DSPC: Dual-Stage Progressive Compression Framework for Efficient Long-Context Reasoning
This addresses the computational cost issue for users of LLMs with long prompts, offering an efficient, incremental improvement over existing compression methods.
The paper tackles the prompt inflation problem in large language models by proposing DSPC, a training-free dual-stage compression framework that reduces token usage by 3x while improving performance by 7.76 points over the best baseline on the FewShot task of Longbench.

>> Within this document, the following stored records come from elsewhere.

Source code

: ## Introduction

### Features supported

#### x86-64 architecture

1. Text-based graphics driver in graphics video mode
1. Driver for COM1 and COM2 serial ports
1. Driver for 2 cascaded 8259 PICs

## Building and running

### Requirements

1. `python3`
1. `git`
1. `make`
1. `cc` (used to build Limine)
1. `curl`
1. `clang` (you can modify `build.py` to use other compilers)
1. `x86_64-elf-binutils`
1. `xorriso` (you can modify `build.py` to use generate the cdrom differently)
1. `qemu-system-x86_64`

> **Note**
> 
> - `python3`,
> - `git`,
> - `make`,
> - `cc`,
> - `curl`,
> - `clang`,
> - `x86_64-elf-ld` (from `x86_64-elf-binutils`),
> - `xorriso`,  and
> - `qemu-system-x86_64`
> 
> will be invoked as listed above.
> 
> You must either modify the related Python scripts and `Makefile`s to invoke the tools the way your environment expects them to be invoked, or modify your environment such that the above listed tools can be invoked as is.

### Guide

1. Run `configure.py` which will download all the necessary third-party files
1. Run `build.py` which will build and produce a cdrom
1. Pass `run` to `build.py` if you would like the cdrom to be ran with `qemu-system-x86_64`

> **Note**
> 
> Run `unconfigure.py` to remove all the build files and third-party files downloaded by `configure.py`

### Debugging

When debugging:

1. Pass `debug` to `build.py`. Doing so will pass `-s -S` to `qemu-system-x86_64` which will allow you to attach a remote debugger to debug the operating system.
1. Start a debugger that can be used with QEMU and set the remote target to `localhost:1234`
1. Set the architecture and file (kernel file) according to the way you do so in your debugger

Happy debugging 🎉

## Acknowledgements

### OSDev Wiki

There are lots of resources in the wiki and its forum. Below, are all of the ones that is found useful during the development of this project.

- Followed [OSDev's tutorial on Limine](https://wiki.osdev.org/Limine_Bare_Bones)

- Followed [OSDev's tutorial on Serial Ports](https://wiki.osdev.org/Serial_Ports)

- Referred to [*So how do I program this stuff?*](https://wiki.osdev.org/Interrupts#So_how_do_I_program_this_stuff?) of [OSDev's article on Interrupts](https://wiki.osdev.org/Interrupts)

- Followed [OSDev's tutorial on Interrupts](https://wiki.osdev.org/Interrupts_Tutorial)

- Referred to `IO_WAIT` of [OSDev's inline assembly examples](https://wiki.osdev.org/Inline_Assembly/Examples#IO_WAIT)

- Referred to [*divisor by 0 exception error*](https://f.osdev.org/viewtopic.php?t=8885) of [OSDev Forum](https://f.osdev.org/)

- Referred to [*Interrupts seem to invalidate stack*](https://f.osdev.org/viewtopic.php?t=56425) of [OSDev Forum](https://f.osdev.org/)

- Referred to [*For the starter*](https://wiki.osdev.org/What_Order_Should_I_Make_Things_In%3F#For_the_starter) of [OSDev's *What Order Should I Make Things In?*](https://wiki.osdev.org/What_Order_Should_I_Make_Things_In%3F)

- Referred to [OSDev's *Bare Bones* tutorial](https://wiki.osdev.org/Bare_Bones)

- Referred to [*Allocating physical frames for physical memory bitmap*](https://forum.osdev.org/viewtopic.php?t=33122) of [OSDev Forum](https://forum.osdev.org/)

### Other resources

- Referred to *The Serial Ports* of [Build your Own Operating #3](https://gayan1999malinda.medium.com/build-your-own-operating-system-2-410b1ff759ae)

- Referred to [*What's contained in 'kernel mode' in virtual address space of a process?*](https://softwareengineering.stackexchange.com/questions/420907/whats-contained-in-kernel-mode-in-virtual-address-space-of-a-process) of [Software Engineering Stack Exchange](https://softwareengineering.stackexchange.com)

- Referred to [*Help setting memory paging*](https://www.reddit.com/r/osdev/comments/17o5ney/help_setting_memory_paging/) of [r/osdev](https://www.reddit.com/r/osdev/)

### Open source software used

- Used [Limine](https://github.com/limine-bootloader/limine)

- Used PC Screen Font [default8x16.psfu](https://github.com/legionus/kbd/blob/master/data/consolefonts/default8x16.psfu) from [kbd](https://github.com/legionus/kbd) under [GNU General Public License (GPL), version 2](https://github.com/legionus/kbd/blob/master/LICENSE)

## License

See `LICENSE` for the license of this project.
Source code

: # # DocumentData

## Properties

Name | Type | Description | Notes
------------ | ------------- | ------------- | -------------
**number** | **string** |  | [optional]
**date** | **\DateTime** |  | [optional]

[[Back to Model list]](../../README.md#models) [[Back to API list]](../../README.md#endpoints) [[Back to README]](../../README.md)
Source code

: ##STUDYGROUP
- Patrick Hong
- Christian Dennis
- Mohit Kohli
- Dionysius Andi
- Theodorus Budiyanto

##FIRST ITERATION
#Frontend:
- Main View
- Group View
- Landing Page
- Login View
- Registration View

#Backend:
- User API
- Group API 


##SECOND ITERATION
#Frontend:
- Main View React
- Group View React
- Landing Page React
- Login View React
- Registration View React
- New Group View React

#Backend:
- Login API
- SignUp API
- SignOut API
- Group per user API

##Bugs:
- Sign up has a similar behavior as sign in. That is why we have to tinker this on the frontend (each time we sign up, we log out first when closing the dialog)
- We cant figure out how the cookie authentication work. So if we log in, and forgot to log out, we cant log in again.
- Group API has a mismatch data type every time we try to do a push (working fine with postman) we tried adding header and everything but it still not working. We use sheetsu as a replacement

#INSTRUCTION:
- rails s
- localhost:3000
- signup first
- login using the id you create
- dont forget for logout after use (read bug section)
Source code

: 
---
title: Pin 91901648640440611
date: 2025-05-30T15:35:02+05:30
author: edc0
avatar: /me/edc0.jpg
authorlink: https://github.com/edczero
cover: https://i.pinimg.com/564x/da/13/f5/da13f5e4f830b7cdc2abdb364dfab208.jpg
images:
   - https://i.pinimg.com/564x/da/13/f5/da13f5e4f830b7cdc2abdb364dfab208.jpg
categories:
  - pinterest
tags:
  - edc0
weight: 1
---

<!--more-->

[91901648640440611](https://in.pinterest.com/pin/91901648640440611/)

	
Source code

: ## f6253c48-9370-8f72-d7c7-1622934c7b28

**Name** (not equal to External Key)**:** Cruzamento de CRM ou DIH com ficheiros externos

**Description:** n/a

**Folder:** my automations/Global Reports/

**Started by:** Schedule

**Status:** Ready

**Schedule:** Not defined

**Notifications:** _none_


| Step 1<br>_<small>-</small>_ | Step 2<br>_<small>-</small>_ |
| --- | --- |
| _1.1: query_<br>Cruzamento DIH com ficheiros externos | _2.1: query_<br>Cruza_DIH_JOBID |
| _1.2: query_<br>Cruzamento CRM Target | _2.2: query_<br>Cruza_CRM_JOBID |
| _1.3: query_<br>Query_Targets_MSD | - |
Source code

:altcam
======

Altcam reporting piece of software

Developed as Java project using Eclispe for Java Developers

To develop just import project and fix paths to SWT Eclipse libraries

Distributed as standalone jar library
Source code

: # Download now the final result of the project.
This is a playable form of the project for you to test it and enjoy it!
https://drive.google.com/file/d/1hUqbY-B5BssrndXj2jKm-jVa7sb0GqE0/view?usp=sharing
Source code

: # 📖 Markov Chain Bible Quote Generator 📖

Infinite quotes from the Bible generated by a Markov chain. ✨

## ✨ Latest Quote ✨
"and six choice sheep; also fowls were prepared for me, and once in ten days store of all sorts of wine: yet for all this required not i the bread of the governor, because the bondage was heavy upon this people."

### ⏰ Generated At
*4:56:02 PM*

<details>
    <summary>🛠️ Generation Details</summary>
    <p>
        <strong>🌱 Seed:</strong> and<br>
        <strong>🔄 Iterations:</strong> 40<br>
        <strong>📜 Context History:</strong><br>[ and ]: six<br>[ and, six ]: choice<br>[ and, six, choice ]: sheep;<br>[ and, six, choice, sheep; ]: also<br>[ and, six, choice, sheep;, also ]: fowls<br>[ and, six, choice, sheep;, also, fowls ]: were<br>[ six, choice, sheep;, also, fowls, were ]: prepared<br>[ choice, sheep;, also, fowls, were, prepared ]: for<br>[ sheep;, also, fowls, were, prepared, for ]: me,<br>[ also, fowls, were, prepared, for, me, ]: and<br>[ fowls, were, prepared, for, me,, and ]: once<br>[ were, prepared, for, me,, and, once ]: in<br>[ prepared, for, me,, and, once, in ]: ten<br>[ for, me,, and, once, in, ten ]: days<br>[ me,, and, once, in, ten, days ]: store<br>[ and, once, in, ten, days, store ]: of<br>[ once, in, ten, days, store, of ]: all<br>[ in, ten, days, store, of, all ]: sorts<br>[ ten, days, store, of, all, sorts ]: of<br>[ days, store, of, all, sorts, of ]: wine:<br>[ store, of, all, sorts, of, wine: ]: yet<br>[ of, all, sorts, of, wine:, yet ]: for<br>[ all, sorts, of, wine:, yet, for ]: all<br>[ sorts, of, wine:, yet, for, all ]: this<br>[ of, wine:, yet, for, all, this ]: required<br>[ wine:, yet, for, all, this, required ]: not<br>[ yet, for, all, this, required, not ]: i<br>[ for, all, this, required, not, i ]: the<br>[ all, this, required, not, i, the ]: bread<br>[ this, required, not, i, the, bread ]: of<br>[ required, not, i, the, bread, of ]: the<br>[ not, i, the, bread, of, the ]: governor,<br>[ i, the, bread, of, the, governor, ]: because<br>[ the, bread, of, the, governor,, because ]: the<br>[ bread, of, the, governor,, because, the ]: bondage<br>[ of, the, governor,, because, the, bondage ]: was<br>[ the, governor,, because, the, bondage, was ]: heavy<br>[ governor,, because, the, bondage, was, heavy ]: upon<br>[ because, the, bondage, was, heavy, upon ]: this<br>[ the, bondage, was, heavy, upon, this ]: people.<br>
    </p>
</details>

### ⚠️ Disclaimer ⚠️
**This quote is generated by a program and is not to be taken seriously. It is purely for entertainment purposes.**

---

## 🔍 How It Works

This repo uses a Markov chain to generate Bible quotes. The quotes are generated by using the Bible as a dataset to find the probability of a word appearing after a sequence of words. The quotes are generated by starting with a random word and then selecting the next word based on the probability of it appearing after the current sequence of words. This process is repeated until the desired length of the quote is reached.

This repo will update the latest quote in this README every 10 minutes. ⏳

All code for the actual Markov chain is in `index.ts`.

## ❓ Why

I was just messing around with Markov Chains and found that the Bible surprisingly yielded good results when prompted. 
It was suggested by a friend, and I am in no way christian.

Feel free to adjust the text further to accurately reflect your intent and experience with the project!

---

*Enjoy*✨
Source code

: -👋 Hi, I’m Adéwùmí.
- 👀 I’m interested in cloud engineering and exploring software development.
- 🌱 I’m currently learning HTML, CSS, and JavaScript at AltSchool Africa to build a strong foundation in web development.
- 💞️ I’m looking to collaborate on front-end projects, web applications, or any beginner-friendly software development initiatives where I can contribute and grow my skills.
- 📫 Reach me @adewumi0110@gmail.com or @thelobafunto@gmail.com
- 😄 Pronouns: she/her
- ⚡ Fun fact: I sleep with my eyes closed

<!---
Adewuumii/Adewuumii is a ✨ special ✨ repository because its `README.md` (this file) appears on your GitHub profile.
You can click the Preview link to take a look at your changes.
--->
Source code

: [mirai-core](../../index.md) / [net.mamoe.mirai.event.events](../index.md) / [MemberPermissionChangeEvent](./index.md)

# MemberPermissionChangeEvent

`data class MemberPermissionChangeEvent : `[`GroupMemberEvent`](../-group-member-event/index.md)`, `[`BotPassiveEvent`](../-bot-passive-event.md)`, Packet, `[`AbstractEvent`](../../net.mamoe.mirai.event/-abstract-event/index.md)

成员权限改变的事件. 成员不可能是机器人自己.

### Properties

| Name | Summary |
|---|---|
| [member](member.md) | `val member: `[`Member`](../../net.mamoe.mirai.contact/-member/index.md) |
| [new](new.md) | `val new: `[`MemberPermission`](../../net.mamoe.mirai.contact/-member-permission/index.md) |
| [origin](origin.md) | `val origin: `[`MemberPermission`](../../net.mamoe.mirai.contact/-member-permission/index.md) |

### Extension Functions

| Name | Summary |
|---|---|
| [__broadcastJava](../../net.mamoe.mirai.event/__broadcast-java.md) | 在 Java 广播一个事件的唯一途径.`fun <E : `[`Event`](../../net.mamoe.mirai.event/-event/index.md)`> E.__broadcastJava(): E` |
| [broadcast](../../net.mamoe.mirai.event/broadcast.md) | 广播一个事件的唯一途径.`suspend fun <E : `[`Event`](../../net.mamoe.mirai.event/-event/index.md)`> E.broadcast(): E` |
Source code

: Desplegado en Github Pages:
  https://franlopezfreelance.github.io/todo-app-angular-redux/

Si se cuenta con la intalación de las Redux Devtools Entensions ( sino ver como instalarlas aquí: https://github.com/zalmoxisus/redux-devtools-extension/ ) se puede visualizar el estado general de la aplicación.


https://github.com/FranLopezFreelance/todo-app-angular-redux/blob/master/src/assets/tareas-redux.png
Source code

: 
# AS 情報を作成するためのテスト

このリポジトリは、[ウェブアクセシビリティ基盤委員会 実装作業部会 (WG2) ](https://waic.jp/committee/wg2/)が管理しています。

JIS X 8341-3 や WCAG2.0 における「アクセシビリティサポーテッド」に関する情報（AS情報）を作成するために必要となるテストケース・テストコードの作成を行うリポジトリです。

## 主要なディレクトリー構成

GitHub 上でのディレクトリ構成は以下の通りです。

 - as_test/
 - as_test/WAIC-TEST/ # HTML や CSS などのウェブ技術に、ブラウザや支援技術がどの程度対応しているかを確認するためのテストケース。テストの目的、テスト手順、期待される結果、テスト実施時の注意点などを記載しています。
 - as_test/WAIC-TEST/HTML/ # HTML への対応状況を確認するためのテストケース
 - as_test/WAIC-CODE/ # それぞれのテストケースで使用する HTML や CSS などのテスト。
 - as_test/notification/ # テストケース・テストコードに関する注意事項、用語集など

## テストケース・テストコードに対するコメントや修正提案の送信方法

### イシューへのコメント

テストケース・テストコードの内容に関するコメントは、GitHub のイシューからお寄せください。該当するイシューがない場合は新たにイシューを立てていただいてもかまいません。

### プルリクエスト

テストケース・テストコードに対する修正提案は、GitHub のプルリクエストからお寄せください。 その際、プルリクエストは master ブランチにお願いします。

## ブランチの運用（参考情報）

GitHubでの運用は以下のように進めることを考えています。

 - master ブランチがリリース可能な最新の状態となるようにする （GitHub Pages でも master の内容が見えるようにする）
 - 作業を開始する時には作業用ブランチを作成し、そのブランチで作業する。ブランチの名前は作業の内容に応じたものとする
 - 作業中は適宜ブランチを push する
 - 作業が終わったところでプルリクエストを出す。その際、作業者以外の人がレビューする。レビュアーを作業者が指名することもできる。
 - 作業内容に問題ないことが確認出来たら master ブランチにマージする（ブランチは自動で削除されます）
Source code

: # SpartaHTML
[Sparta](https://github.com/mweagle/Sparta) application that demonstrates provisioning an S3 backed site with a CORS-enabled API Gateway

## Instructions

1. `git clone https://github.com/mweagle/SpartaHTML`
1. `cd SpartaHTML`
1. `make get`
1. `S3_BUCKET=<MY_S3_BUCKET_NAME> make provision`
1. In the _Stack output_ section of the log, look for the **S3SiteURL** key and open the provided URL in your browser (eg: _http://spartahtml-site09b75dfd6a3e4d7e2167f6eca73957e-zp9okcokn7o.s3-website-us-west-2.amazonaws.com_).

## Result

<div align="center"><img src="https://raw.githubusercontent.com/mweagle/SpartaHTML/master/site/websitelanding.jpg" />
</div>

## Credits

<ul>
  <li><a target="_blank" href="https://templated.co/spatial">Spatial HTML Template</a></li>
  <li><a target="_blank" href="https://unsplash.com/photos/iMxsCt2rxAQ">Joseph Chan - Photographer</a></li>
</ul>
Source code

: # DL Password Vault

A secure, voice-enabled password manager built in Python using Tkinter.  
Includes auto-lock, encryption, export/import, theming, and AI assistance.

Large language models (LLMs) have achieved remarkable success in many natural language processing (NLP) tasks. To achieve more accurate output, the prompts used to drive LLMs have become increasingly longer, which incurs higher computational costs. To address this prompt inflation problem, prompt compression has been proposed. However, most existing methods require training a small auxiliary model for compression, incurring a significant amount of additional computation. To avoid this, we propose a two-stage, training-free approach, called Dual-Stage Progressive Compression (DSPC). In the coarse-grained stage, semantic-related sentence filtering removes sentences with low semantic value based on TF-IDF. In the fine-grained stage, token importance is assessed using attention contribution, cross-model loss difference, and positional importance, enabling the pruning of low-utility tokens while preserving semantics. We validate DSPC on LLaMA-3.1-8B-Instruct and GPT-3.5-Turbo under a constrained token budget and observe consistent improvements. For instance, in the FewShot task of the Longbench dataset, DSPC achieves a performance of 49.17 by using only 3x fewer tokens, outperforming the best state-of-the-art baseline LongLLMLingua by 7.76.